GOAL OF THE EXERCISE — All entries must be given again exactly as written.

(SUPPLIED RECORDS)

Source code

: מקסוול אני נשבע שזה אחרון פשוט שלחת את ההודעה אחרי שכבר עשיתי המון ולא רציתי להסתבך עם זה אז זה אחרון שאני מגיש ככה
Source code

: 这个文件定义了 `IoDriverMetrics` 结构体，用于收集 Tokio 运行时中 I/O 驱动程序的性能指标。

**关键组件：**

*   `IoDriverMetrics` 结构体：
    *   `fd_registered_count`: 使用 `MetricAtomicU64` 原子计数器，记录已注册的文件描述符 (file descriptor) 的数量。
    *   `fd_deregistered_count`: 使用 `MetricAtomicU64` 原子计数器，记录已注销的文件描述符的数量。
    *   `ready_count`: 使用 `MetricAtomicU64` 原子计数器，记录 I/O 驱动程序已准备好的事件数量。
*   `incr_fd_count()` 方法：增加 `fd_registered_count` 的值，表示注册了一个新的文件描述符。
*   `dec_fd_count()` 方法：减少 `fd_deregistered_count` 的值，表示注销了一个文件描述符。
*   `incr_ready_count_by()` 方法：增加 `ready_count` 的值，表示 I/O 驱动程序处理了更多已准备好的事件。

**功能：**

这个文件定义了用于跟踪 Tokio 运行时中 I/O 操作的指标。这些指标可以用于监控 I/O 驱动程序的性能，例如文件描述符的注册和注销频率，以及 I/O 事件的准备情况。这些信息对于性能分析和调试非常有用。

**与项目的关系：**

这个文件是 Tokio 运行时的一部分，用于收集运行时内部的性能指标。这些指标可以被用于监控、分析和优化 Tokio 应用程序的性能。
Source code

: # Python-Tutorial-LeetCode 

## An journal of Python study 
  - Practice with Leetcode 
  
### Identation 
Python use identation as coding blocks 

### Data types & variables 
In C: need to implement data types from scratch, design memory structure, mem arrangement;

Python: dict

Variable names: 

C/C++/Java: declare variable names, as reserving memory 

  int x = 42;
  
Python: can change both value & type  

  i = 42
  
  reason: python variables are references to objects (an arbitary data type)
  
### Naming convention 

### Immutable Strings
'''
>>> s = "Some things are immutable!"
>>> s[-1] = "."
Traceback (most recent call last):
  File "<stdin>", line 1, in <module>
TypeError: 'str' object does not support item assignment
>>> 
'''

(End SUPPLIED RECORDS)

OUTPUT OF THE EXERCISE —
Source code

: מקסוול אני נשבע שזה אחרון פשוט שלחת את ההודעה אחרי שכבר עשיתי המון ולא רציתי להסתבך עם זה אז זה אחרון שאני מגיש ככה
Source code

: 这个文件定义了 `IoDriverMetrics` 结构体，用于收集 Tokio 运行时中 I/O 驱动程序的性能指标。

**关键组件：**

*   `IoDriverMetrics` 结构体：
    *   `fd_registered_count`: 使用 `MetricAtomicU64` 原子计数器，记录已注册的文件描述符 (file descriptor) 的数量。
    *   `fd_deregistered_count`: 使用 `MetricAtomicU64` 原子计数器，记录已注销的文件描述符的数量。
    *   `ready_count`: 使用 `MetricAtomicU64` 原子计数器，记录 I/O 驱动程序已准备好的事件数量。
*   `incr_fd_count()` 方法：增加 `fd_registered_count` 的值，表示注册了一个新的文件描述符。
*   `dec_fd_count()` 方法：减少 `fd_deregistered_count` 的值，表示注销了一个文件描述符。
*   `incr_ready_count_by()` 方法：增加 `ready_count` 的值，表示 I/O 驱动程序处理了更多已准备好的事件。

**功能：**

这个文件定义了用于跟踪 Tokio 运行时中 I/O 操作的指标。这些指标可以用于监控 I/O 驱动程序的性能，例如文件描述符的注册和注销频率，以及 I/O 事件的准备情况。这些信息对于性能分析和调试非常有用。

**与项目的关系：**

这个文件是 Tokio 运行时的一部分，用于收集运行时内部的性能指标。这些指标可以被用于监控、分析和优化 Tokio 应用程序的性能。
Source code

: # Python-Tutorial-LeetCode 

## An journal of Python study 
  - Practice with Leetcode 
  
### Identation 
Python use identation as coding blocks 

### Data types & variables 
In C: need to implement data types from scratch, design memory structure, mem arrangement;

Python: dict

Variable names: 

C/C++/Java: declare variable names, as reserving memory 

  int x = 42;
  
Python: can change both value & type  

  i = 42
  
  reason: python variables are references to objects (an arbitary data type)
  
### Naming convention 

### Immutable Strings
'''
>>> s = "Some things are immutable!"
>>> s[-1] = "."
Traceback (most recent call last):
  File "<stdin>", line 1, in <module>
TypeError: 'str' object does not support item assignment
>>> 
'''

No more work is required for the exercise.